The city’s now under curfew. The Basra operations only started a few days ago so I’m guessing Petraeus is lying back to give the IA a chance to take care of business itself, as having to rescue them will be demoralizing to pretty much everyone except Harry Reid. How’s it going in Basra? Per the NYT, not so well:
A Basra newspaper editor who asked that his name not be used for fear of reprisals said most residents despised the Mahdi Army and welcomed the assault. But he said it was obvious that the central government had not consulted with local commanders in planning the assault, citing the inability of the armored vehicles to fit through city streets. But support for the assault already seems to be eroding in several neighborhoods, as militiamen retained control of their strongholds and residents were confined in their homes. “The Mahdi Army is still controlling most of these places,” the editor said. “The result is negative.”
Local residents said the southern sections of Basra, mostly poor and heavily populated, were still controlled by the Mahdi Army on Wednesday night…
Col. Abbas al-Tamimi, media officer for the 14th Iraqi Army Division operating in the city, said he expected the fighting to escalate. “The gunmen have heavier and more sophisticated weapons than we have,” he said.
I wonder where they got those very sophisticated weapons. A Basra resident who used to work for the Brits tells the Times of London, “The police in Basra are useless and helping the Mahdi Army. The militia are hiding among the civilians. This country will never be safe, I want to leave for ever. I don’t know how to get out of this hell.” If Israel couldn’t destroy Hezbollah two years ago, I guess it stands to reason that the IA’s going to have trouble destroying the Iraqi equivalent. The X factor is that it’s not just the IA that the Sadrists have to contend with. The other militias in the city see this as an opportunity to crush them and take their share of the spoils, which explains why “neighborhoods controlled by rival political groups seemed to be giving government forces safe passage, as if they were helping them to strike at the Mahdi Army,” according to the NYT. With regular and irregular units against them, you’d think the JAM would be having a harder time. Not yet. Cross them fingers.

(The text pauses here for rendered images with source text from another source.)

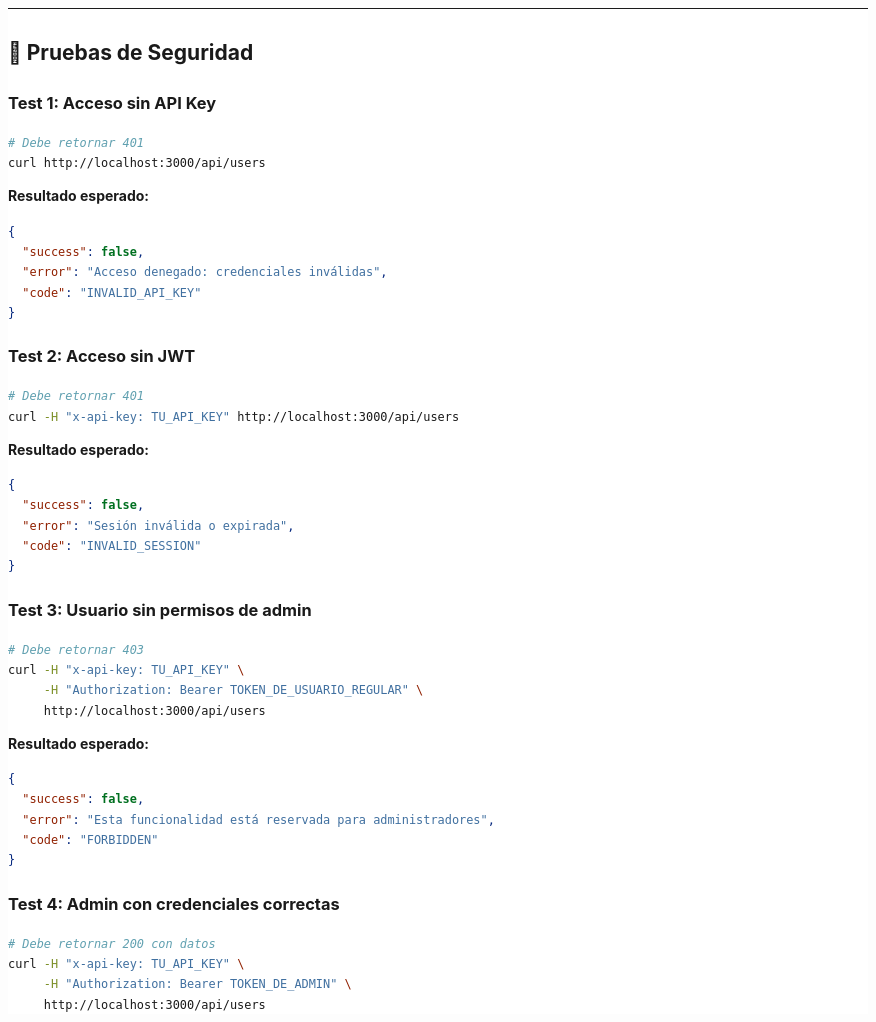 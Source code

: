 
---

## 🧪 Pruebas de Seguridad

### Test 1: Acceso sin API Key
```bash
# Debe retornar 401
curl http://localhost:3000/api/users
```

**Resultado esperado:**
```json
{
  "success": false,
  "error": "Acceso denegado: credenciales inválidas",
  "code": "INVALID_API_KEY"
}
```

### Test 2: Acceso sin JWT
```bash
# Debe retornar 401
curl -H "x-api-key: TU_API_KEY" http://localhost:3000/api/users
```

**Resultado esperado:**
```json
{
  "success": false,
  "error": "Sesión inválida o expirada",
  "code": "INVALID_SESSION"
}
```

### Test 3: Usuario sin permisos de admin
```bash
# Debe retornar 403
curl -H "x-api-key: TU_API_KEY" \
     -H "Authorization: Bearer TOKEN_DE_USUARIO_REGULAR" \
     http://localhost:3000/api/users
```

**Resultado esperado:**
```json
{
  "success": false,
  "error": "Esta funcionalidad está reservada para administradores",
  "code": "FORBIDDEN"
}
```

### Test 4: Admin con credenciales correctas
```bash
# Debe retornar 200 con datos
curl -H "x-api-key: TU_API_KEY" \
     -H "Authorization: Bearer TOKEN_DE_ADMIN" \
     http://localhost:3000/api/users
```
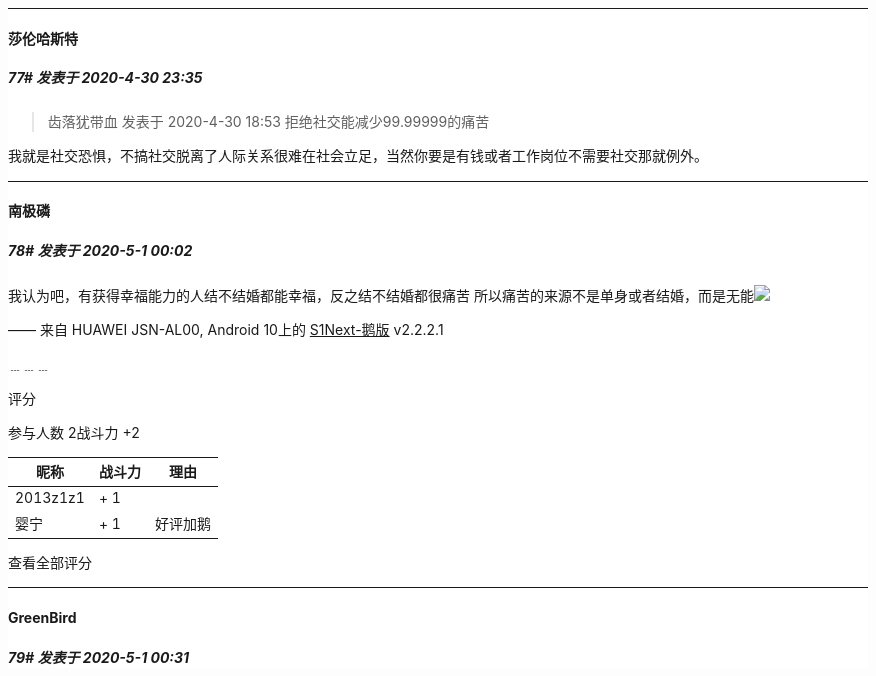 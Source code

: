 




-----

####  莎伦哈斯特  
##### 77#       发表于 2020-4-30 23:35



<blockquote>齿落犹带血 发表于 2020-4-30 18:53
拒绝社交能减少99.99999的痛苦</blockquote>
我就是社交恐惧，不搞社交脱离了人际关系很难在社会立足，当然你要是有钱或者工作岗位不需要社交那就例外。







-----

####  南极磷  
##### 78#       发表于 2020-5-1 00:02




我认为吧，有获得幸福能力的人结不结婚都能幸福，反之结不结婚都很痛苦
所以痛苦的来源不是单身或者结婚，而是无能<img src="https://static.saraba1st.com/image/smiley/face2017/035.png" referrerpolicy="no-referrer">

—— 来自 HUAWEI JSN-AL00, Android 10上的 [S1Next-鹅版](https://github.com/ykrank/S1-Next/releases) v2.2.2.1



﹍﹍﹍

评分





 参与人数 2战斗力 +2

|昵称|战斗力|理由|
|----|---|---|
| 2013z1z1| + 1||
| 婴宁| + 1|好评加鹅|



查看全部评分






-----

####  GreenBird  
##### 79#       发表于 2020-5-1 00:31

Via Danger Room, here’s a handy snapshot from Al Jazeera of all places of the various interests in conflict at the moment.
Update: The official word from Muqtada is that he opposes violence. Unofficially, who knows if he’s even calling the shots anymore.

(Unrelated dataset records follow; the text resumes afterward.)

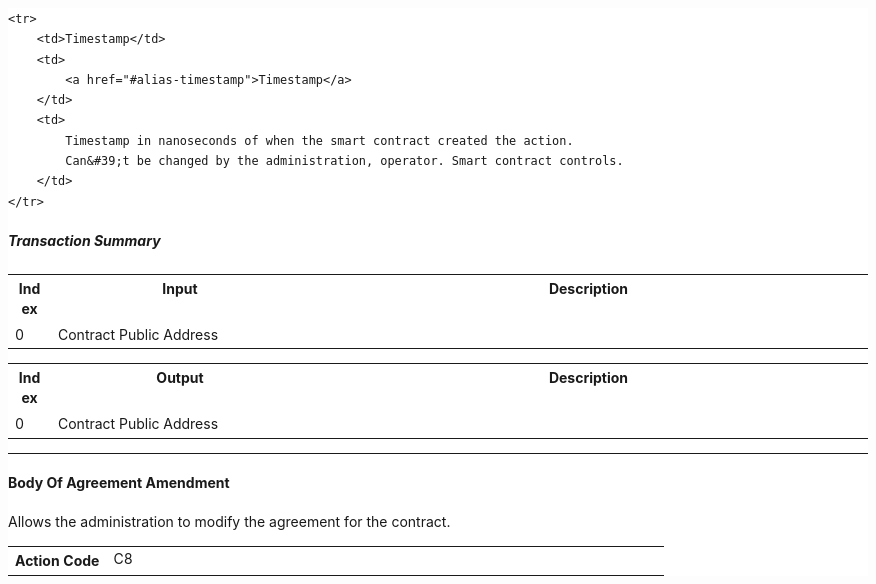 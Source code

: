     <tr>
        <td>Timestamp</td>
        <td>
            <a href="#alias-timestamp">Timestamp</a>
        </td>
        <td>
            Timestamp in nanoseconds of when the smart contract created the action.
            Can&#39;t be changed by the administration, operator. Smart contract controls.
        </td>
    </tr>

</table>

##### Transaction Summary


<table>
   <tr>
        <th style="width:5%" class="text-center">Index</th>
        <th style="width:30%">Input</th>
        <th>Description</th>
   </tr>
   <tr>
        <td class="text-center">0</td>
        <td>Contract Public Address</td>
        <td></td>
    </tr>
</table>



<table>
   <tr>
        <th style="width:5%" class="text-center">Index</th>
        <th style="width:30%">Output</th>
        <th>Description</th>
   </tr>
   <tr>
        <td class="text-center">0</td>
        <td>Contract Public Address</td>
        <td></td>
    </tr>
</table>


<hr />



<a name="action-body-of-agreement-amendment"></a>
#### Body Of Agreement Amendment

Allows the administration to modify the agreement for the contract.

<table>
    <tr>
        <th style="width:15%">Action Code</th>
        <td>C8</td>
    </tr>
</table>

Update: Andrew Cochran of the Counterterrorism Blog calls it a “budding disaster” for Maliki.
Update: CNN’s analysis here of the game Iran is playing with Sadr is shrewd. They’re trying to use him as a figurehead, but when he resists by purging the “rogue” members of the movement, the Iranians recruit them and send them back into the field under his banner. In all likelihood, Sadr’s just a puppet in all this and possibly an unwilling one. That explains why the ceasefire hasn’t been rescinded and yet you’re seeing fighting all over. He’s not the one giving orders.
“And now the most lethal attacks on U.S. forces, the most coordinated attacks on U.S. forces, the most daring attacks on U.S. forces in the country are committed by Iranian-backed breakaway elements of Muqtada’s militia faction.”
The violence in Basra — which has spread to Shiite areas throughout the country, including Baghdad — is a kind of fighting Americans are unaccustomed to seeing, said retired Air Force Maj. Gen. Donald Sheppard, CNN’s senior military analyst. Video Watch the violence multiply »
“This is intra-Shia. This is not Sunni vs. Shia, this is not civil war, this is not sectarian violence, it’s intra-Shia politics for control of the government,” he said.